The incident happened in Birmingham city centre last October but the video has just been released by West Midlands Police, with the victim’s agreement. ‘She hopes that these new images may jog someone’s memory and that their call may make the difference to her attacker being caught or left to roam the streets’, explained Detective Constable Danette Calvey. ‘I implore people to take a good look at the CCTV and focus on the man.’
Allowing the CCTV images to be publicised was a brave thing for the victim to do, not least because seeing herself in such circumstances can only have been extremely distressing. She may also have been aware that the public is not always sympathetic to victims of serious sexual assaults, especially in cases where they have been drinking. Sure enough, some people who viewed the footage apparently thought it more important to focus on her behaviour than that of the man who scooped her off the street in the early hours of a Sunday morning.
We hear these frankly inhuman responses time and time again. But this video demonstrates vividly that ‘why did she allow herself to become so vulnerable?’ is always the wrong question. The incident happened at 4am when people were leaving nearby bars and clubs, not in an isolated country lane; the police wouldn’t have decided to release the images if they didn’t believe that members of the public were in the area and might have seen something. It’s clear even from the slightly indistinct CCTV images that the man was carrying the young woman without any concern for her welfare.
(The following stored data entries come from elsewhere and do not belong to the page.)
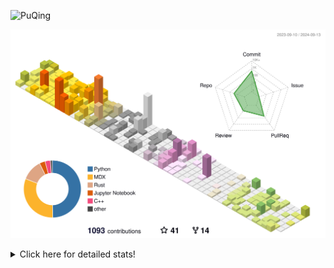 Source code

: ![PuQing](https://user-images.githubusercontent.com/27223114/171565019-9a56fae6-b08b-421f-99db-7e830da42371.png)

![](./profile-3d-contrib/profile-season-animate.svg)

<details>
<summary>Click here for detailed stats!</summary>

<!--START_SECTION:waka-->
![Lines of code](https://img.shields.io/badge/From%20Hello%20World%20I%27ve%20Written-1.4%20million%20lines%20of%20code-blue)

**🐱 My GitHub Data** 

> 📦 401.6 kB Used in GitHub's Storage 
 > 
> 🏆 505 Contributions in the Year 2024
 > 
> 🚫 Not Opted to Hire
 > 
> 📜 55 Public Repositories 
 > 
> 🔑 29 Private Repositories 
 > 
**I'm an Early 🐤** 

```text
🌞 Morning                451 commits         █░░░░░░░░░░░░░░░░░░░░░░░░   05.86 % 
🌆 Daytime                3456 commits        ███████████░░░░░░░░░░░░░░   44.88 % 
🌃 Evening                1774 commits        ██████░░░░░░░░░░░░░░░░░░░   23.04 % 
🌙 Night                  2019 commits        ███████░░░░░░░░░░░░░░░░░░   26.22 % 
```


📊 **This Week I Spent My Time On** 

```text
💬 Programming Languages: 
Browsing                 15 hrs 12 mins      ██████████░░░░░░░░░░░░░░░   39.83 % 
GitHubing                5 hrs 20 mins       ███░░░░░░░░░░░░░░░░░░░░░░   13.99 % 
Python                   3 hrs 47 mins       ██░░░░░░░░░░░░░░░░░░░░░░░   09.91 % 
Searching                3 hrs 13 mins       ██░░░░░░░░░░░░░░░░░░░░░░░   08.45 % 
CLI                      2 hrs 10 mins       █░░░░░░░░░░░░░░░░░░░░░░░░   05.71 % 

🔥 Editors: 
Chrome                   27 hrs 34 mins      ██████████████████░░░░░░░   72.21 % 
VS Code                  7 hrs 2 mins        █████░░░░░░░░░░░░░░░░░░░░   18.46 % 
fish                     2 hrs 10 mins       █░░░░░░░░░░░░░░░░░░░░░░░░   05.71 % 
Obsidian                 1 hr 22 mins        █░░░░░░░░░░░░░░░░░░░░░░░░   03.61 % 

💻 Operating System: 
Mac                      31 hrs 13 mins      ████████████████████░░░░░   81.79 % 
WSL                      6 hrs 34 mins       ████░░░░░░░░░░░░░░░░░░░░░   17.20 % 
Linux                    22 mins             ░░░░░░░░░░░░░░░░░░░░░░░░░   01.00 % 
```


<!--END_SECTION:waka-->
</details>
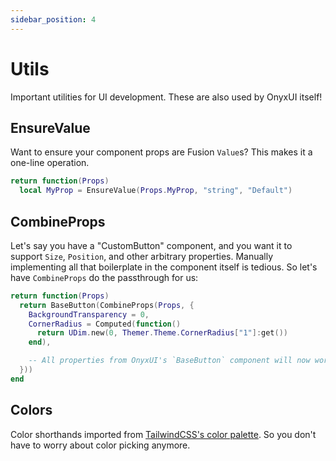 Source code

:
 ```yaml
---
sidebar_position: 4
---
```


# Utils

Important utilities for UI development. These are also used by OnyxUI itself!

## EnsureValue

Want to ensure your component props are Fusion `Value`s? This makes it a one-line operation.

```lua
return function(Props)
  local MyProp = EnsureValue(Props.MyProp, "string", "Default")
```

## CombineProps

Let's say you have a "CustomButton" component, and you want it to support `Size`, `Position`, and other arbitrary properties. Manually implementing all that boilerplate in the component itself is tedious. So let's have `CombineProps` do the passthrough for us:

```lua
return function(Props)
  return BaseButton(CombineProps(Props, {
    BackgroundTransparency = 0,
    CornerRadius = Computed(function()
      return UDim.new(0, Themer.Theme.CornerRadius["1"]:get())
    end),

    -- All properties from OnyxUI's `BaseButton` component will now work.
  }))
end
```

## Colors

Color shorthands imported from [TailwindCSS's color palette](https://tailwindcss.com/docs/customizing-colors#default-color-palette). So you don't have to worry about color picking anymore. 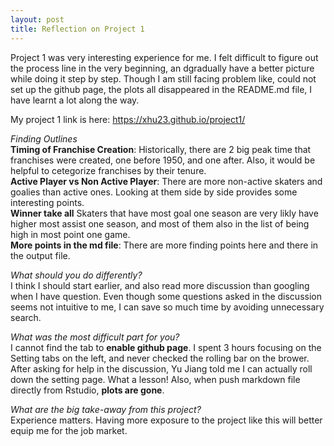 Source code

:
```yaml
---
layout: post
title: Reflection on Project 1
---
```


Project 1 was very interesting experience for me. I felt difficult to figure out the process line in the very beginning, an dgradually have a better picture while doing it step by step. Though I am still facing problem like, could not set up the github page, the plots all disappeared in the README.md file, I have learnt a lot along the way.  

My project 1 link is here: https://xhu23.github.io/project1/  

*Finding Outlines*  
**Timing of Franchise Creation**: Historically, there are 2 big peak time that franchises were created, one before 1950, and one after. Also, it would be helpful to cetegorize franchises by their tenure.  
**Active Player vs Non Active Player**: There are more non-active skaters and goalies than active ones. Looking at them side by side provides some interesting points.  
**Winner take all** Skaters that have most goal one season are very likly have higher most assist one season, and most of them also in the list of being high in most point one game.  
**More points in the md file**: There are more finding points here and there in the output file.  

*What should you do differently?*  
I think I should start earlier, and also read more discussion than googling when I have question. Even though some questions asked in the discussion seems not intuitive to me, I can save so much time by avoiding unnecessary search.

*What was the most difficult part for you?*  
I cannot find the tab to **enable github page**. I spent 3 hours focusing on the Setting tabs on the left, and never checked the rolling bar on the brower. After asking for help in the discussion,  Yu Jiang told me I can actually roll down the setting page. What a lesson! Also, when push markdown file directly from Rstudio, **plots are gone**.  

*What are the big take-away from this project?*  
Experience matters. Having more exposure to the project like this will better equip me for the job market.  

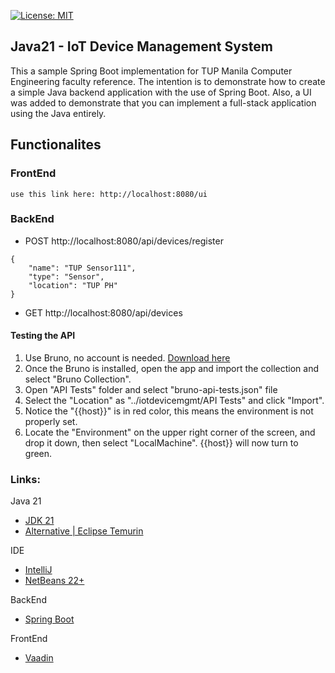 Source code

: [![License: MIT](https://img.shields.io/badge/License-MIT-yellow.svg)](https://opensource.org/licenses/MIT)

## Java21 - IoT Device Management System

This a sample Spring Boot implementation for TUP Manila Computer Engineering faculty reference. 
The intention is to demonstrate how to create a simple Java backend application with the use of Spring Boot.
Also, a UI was added to demonstrate that you can implement a full-stack application using the Java entirely.

## Functionalites
### FrontEnd
    use this link here: http://localhost:8080/ui

### BackEnd
- POST http://localhost:8080/api/devices/register
```
{  
    "name": "TUP Sensor111",
    "type": "Sensor",
    "location": "TUP PH"
}
```
- GET  http://localhost:8080/api/devices

#### Testing the API
1. Use Bruno, no account is needed. [Download here](https://www.usebruno.com/downloads)
2. Once the Bruno is installed, open the app and import the collection and select "Bruno Collection".
3. Open "API Tests" folder and select "bruno-api-tests.json" file
4. Select the "Location" as "../iotdevicemgmt/API Tests" and click "Import".
5. Notice the "{{host}}" is in red color, this means the environment is not properly set.
6. Locate the "Environment" on the upper right corner of the screen, and drop it down, then select "LocalMachine". {{host}} will now turn to green.

### Links:

Java 21
- [JDK 21](https://jdk.java.net/21/)
- [Alternative | Eclipse Temurin](https://adoptium.net/)

IDE
- [IntelliJ](https://www.jetbrains.com/idea/download/?section=windows)
- [NetBeans 22+](https://netbeans.apache.org/front/main/download/)

BackEnd
- [Spring Boot](https://start.spring.io/)

FrontEnd
- [Vaadin](https://vaadin.com/) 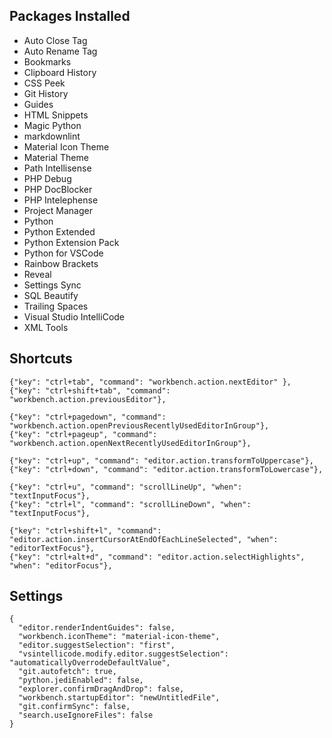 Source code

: ## Packages Installed
* Auto Close Tag
* Auto Rename Tag
* Bookmarks
* Clipboard History
* CSS Peek
* Git History
* Guides
* HTML Snippets
* Magic Python
* markdownlint
* Material Icon Theme
* Material Theme
* Path Intellisense
* PHP Debug
* PHP DocBlocker
* PHP Intelephense
* Project Manager
* Python
* Python Extended
* Python Extension Pack
* Python for VSCode
* Rainbow Brackets
* Reveal
* Settings Sync
* SQL Beautify
* Trailing Spaces
* Visual Studio IntelliCode
* XML Tools

## Shortcuts
```
{"key": "ctrl+tab", "command": "workbench.action.nextEditor" },
{"key": "ctrl+shift+tab", "command": "workbench.action.previousEditor"},

{"key": "ctrl+pagedown", "command": "workbench.action.openPreviousRecentlyUsedEditorInGroup"},
{"key": "ctrl+pageup", "command": "workbench.action.openNextRecentlyUsedEditorInGroup"},

{"key": "ctrl+up", "command": "editor.action.transformToUppercase"},
{"key": "ctrl+down", "command": "editor.action.transformToLowercase"},

{"key": "ctrl+u", "command": "scrollLineUp", "when": "textInputFocus"},
{"key": "ctrl+l", "command": "scrollLineDown", "when": "textInputFocus"},

{"key": "ctrl+shift+l", "command": "editor.action.insertCursorAtEndOfEachLineSelected", "when": "editorTextFocus"},
{"key": "ctrl+alt+d", "command": "editor.action.selectHighlights", "when": "editorFocus"},
```

## Settings
```
{
  "editor.renderIndentGuides": false,
  "workbench.iconTheme": "material-icon-theme",
  "editor.suggestSelection": "first",
  "vsintellicode.modify.editor.suggestSelection": "automaticallyOverrodeDefaultValue",
  "git.autofetch": true,
  "python.jediEnabled": false,
  "explorer.confirmDragAndDrop": false,
  "workbench.startupEditor": "newUntitledFile",
  "git.confirmSync": false,
  "search.useIgnoreFiles": false
}
```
The question of intervention is at the forefront of all our minds after three young Americans, a Frenchman and a British man disarmed a man with an AK-47 on a train travelling through Belgium last week. Obviously it’s easier to recognise malicious intent when someone is carrying a weapon, but surely the sight of a man hurrying across the road with a near-unconscious woman in his arms should ring alarm bells? He doesn’t look like a paramedic, so why did no one challenge him? At the very least, where was he taking her?
The woman who was attacked is 25 years old, which means she belongs in exactly the age group (16 to 34-year-olds) which is most often targeted by sex attackers. Her age, combined with her obvious helplessness – at one point in the CCTV footage, her left arms trails down – should have been grounds for unease.
But research published earlier this year shows that more than a quarter of the public believe that women who are drunk at the time of an assault are at least partly responsible for what happens to them. The research, published by the Office for National Statistics, showed that teenagers and the 55 to 59 age group are less likely to be sympathetic to victims of sex attacks who have been drinking. Bizarrely, among these censorious people, a woman who has committed no crime is held to a much greater level of personal responsibility than the man who takes advantage of her vulnerable condition.
The same people often display a fuzzy and outdated grasp of the meaning of consent. Even though the law is clear that a woman incapacitated by alcohol cannot agree to sex, they persist in claiming it is an issue even in cases where the victim couldn’t possibly give meaningful consent. No sensible person viewing the CCTV footage of the Birmingham incident could imagine that the woman was in a state to agree to anything, which is another reason why the brazenness of her alleged attacker is so shocking.
It has been clear for some time that public attitudes towards sexual violence lag behind those of people working with victims and in the criminal justice system. The latter know that rapists are often both organised and opportunistic, deliberately seeking out places where they are likely to encounter vulnerable women. Far from acting on a momentary surge of lust, they plan ahead and know exactly what they are doing. Mistaken ideas about rape work to their advantage.
What’s highly unusual about this assault is that the moments immediately beforehand were captured by CCTV cameras. The police hope the footage will help catch the alleged attacker, but it should change public attitudes as well. A young woman who’s been drinking heavily is vulnerable and needs protection, not cruel comments from strangers.